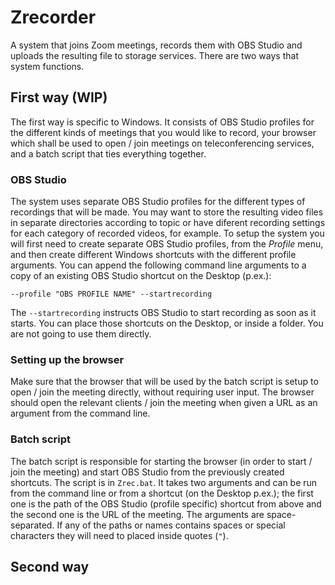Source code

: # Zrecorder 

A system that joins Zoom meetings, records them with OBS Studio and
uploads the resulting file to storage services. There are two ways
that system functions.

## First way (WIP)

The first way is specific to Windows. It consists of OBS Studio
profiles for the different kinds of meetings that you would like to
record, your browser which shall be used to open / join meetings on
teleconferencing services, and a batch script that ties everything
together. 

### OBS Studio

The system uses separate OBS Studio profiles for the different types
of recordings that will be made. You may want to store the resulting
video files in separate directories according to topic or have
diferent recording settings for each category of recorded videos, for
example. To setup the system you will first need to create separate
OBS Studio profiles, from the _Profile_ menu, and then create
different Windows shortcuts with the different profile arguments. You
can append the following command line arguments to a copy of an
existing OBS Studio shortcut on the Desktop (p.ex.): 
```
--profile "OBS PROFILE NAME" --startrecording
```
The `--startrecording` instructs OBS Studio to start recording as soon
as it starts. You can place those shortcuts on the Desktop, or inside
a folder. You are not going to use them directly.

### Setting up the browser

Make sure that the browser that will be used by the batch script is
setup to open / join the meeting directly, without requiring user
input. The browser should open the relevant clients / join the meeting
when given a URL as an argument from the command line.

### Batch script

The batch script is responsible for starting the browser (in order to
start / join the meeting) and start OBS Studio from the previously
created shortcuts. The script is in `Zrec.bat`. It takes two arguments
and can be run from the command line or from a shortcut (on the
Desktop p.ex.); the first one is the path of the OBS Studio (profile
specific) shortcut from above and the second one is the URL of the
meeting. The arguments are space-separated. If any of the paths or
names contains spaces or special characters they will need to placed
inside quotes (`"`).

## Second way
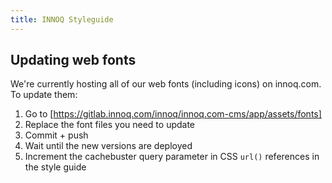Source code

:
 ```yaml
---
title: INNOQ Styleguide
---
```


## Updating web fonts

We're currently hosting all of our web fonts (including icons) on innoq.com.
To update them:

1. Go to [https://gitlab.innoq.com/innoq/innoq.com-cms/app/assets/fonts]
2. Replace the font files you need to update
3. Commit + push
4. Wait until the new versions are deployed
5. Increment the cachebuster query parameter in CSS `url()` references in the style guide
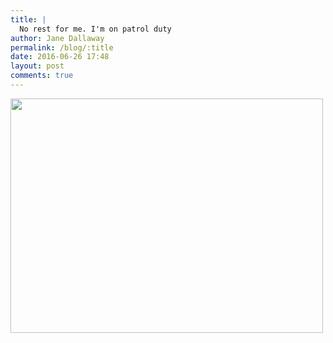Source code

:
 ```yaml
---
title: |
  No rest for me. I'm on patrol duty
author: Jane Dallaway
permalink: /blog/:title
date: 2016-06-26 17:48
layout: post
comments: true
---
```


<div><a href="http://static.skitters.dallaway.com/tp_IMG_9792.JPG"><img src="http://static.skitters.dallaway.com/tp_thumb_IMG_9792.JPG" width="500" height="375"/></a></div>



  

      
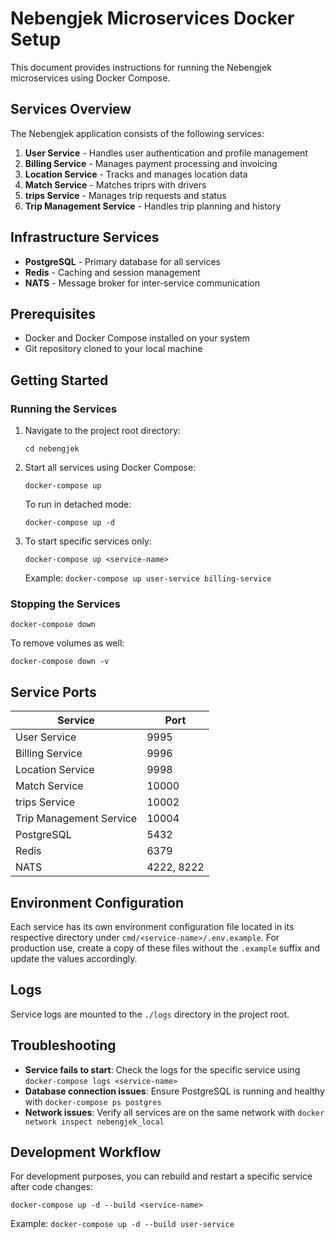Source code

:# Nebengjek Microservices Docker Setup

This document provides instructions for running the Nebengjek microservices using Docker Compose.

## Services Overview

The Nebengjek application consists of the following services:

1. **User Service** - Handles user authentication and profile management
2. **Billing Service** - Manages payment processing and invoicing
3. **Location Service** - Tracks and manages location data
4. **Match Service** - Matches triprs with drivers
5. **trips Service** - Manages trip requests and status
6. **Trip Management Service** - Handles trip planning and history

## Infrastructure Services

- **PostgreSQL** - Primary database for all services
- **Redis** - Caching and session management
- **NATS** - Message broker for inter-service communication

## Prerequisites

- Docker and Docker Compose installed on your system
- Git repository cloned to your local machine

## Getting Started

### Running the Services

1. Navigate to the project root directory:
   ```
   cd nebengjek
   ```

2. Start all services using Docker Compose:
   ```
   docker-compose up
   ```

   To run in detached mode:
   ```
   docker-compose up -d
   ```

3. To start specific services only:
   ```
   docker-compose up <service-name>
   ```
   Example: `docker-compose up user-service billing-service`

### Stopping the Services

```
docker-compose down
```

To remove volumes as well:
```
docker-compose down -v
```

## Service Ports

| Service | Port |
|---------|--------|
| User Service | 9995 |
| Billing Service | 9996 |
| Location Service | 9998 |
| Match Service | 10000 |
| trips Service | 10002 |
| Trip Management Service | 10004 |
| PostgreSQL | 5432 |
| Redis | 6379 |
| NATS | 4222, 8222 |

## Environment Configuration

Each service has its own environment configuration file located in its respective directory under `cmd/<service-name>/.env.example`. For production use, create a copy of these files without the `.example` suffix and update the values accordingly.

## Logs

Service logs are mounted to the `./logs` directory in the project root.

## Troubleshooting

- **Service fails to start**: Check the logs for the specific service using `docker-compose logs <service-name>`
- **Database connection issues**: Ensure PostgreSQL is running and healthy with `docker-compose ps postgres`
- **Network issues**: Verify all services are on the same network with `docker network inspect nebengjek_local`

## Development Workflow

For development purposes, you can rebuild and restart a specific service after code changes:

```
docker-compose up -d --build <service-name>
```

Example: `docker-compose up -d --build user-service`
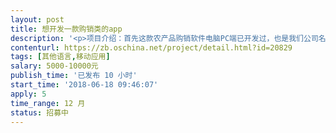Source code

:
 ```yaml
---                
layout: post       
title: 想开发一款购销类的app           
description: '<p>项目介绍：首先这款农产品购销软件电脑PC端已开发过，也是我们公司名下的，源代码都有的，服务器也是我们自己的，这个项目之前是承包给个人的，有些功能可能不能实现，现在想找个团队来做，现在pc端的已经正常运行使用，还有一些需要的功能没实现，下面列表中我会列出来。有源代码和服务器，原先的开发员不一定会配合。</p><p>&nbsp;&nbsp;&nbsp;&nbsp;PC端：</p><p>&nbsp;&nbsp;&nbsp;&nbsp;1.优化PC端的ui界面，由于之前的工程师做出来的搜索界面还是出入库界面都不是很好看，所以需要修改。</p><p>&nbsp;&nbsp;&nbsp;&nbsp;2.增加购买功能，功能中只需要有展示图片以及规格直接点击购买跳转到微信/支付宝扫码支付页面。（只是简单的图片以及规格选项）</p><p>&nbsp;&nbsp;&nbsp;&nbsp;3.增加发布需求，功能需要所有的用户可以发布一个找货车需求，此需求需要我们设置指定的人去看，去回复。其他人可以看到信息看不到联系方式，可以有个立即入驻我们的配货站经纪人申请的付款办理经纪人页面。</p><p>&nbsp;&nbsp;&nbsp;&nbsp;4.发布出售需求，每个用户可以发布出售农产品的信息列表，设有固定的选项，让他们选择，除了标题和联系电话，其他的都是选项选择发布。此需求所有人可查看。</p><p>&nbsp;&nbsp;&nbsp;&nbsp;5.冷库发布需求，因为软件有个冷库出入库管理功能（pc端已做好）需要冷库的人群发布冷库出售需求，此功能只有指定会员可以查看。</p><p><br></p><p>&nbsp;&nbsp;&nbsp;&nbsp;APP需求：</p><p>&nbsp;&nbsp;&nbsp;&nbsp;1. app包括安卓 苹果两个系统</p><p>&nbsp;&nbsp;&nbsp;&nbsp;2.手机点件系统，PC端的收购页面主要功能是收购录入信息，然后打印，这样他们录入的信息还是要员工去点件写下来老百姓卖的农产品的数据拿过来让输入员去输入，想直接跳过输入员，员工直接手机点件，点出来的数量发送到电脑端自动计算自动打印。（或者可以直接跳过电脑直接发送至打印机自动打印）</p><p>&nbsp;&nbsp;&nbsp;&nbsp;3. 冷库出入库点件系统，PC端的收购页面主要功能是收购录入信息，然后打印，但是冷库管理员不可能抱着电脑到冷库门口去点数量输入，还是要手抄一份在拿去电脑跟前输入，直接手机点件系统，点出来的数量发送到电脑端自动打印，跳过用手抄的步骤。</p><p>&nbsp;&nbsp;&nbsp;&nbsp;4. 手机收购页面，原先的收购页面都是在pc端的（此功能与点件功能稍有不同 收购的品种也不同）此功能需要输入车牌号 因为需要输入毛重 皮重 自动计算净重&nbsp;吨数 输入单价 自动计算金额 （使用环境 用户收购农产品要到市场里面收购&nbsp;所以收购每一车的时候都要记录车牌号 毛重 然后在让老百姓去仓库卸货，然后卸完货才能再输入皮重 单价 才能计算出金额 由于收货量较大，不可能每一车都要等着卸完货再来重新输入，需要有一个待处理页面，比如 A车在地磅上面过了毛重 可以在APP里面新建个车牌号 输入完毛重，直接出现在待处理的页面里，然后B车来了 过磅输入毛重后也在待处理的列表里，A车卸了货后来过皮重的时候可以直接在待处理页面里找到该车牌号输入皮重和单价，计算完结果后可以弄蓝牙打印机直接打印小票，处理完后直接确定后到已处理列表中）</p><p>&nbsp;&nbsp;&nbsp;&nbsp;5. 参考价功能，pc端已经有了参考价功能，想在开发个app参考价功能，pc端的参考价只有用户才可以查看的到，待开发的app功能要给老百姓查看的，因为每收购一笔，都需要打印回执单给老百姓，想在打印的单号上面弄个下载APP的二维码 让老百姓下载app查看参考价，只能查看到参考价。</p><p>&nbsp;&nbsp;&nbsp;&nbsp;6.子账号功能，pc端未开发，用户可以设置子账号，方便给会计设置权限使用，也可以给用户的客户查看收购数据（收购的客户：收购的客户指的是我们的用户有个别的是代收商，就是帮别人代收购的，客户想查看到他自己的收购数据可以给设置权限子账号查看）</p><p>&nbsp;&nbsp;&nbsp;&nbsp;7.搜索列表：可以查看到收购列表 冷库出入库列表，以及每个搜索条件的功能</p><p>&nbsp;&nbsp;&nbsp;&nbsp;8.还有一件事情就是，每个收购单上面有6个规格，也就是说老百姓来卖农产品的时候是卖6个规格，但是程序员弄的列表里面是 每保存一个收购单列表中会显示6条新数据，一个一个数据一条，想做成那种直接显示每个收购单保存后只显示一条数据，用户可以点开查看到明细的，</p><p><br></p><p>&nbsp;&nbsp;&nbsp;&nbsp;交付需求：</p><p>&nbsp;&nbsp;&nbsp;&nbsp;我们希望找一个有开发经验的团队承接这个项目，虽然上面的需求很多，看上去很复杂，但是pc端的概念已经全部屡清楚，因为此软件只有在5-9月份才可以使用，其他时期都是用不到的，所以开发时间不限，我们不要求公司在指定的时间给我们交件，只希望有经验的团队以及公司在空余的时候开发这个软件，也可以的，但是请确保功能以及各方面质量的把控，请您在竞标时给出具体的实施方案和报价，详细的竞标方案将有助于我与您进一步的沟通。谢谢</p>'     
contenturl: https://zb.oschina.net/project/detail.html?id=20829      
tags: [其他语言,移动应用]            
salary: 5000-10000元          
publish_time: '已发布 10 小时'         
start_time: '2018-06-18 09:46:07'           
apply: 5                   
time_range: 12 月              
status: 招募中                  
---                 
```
──────────────────────────────
Exercise details -
Pull every line containing the word "meetings" out of the entries above.

Answer section -
A system that joins Zoom meetings, records them with OBS Studio and
profiles for the different kinds of meetings that you would like to
record, your browser which shall be used to open / join meetings on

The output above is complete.